* [WHAT THIS TASK INVOLVES]: Your task is to filter the entries and copy every line containing the string "tabular".

[Stored data]
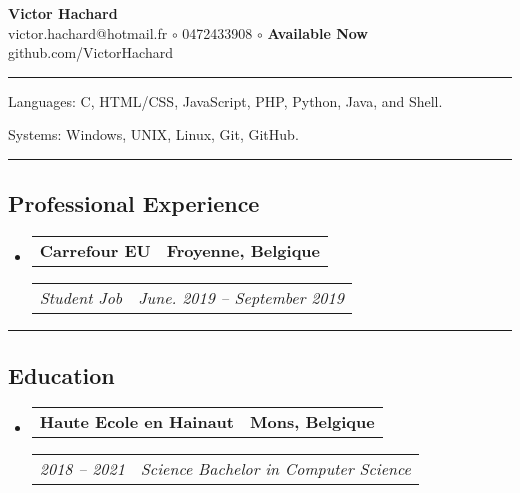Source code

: \documentclass[10pt,letterpaper]{article}
\makeatletter
\newenvironment{indentsection}[1]
{\begin{list}{}
  {\setlength{\leftmargin}{#1}} \item[]
}
{\end{list}}
\newcommand{\headerrow}[2]
{\begin{tabular*}{\linewidth}{l@{\extracolsep{\fill}}r}
  #1 &
  #2 \\
\end{tabular*}}
\makeatother
\begin{document}
\begin{center}
  \huge \textbf{Victor Hachard} \\
  \large
  victor.hachard@hotmail.fr
  $\circ$
  0472433908
  $\circ$
  {\bf Available Now}
  \\
  github.com/VictorHachard
  \vspace{-0.2em}
\end{center}


\hrule
\begin{indentsection}{\parindent}
\begin{description*}
  \item[Languages:] C, HTML/CSS, JavaScript, PHP, Python, Java, and Shell.
  \item[Systems:] Windows, UNIX, Linux, Git, GitHub.
\end{description*}
\end{indentsection}


\hrule
\vspace{-0.4em}
\subsection*{Professional Experience}
\begin{itemize}
  \parskip=0.1em

  \item
  \headerrow
    {\textbf{Carrefour EU}}
    {\textbf{Froyenne, Belgique}}
  \headerrow
    {\emph{Student Job}}
    {\emph{June. 2019 -- September 2019}}

  \end{itemize}


\hrule
\vspace{-0.4em}
\subsection*{Education}
\begin{itemize}
  \parskip=0.1em

  \item
  \headerrow
    {\textbf{Haute Ecole en Hainaut}}
    {\textbf{Mons, Belgique}}
  \headerrow
    {\emph{2018 -- 2021}}
    {\emph{Science Bachelor in Computer Science}}
\end{itemize}
\end{document}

* [RESULT FOR THIS EXERCISE]:
{\begin{tabular*}{\linewidth}{l@{\extracolsep{\fill}}r}
\end{tabular*}}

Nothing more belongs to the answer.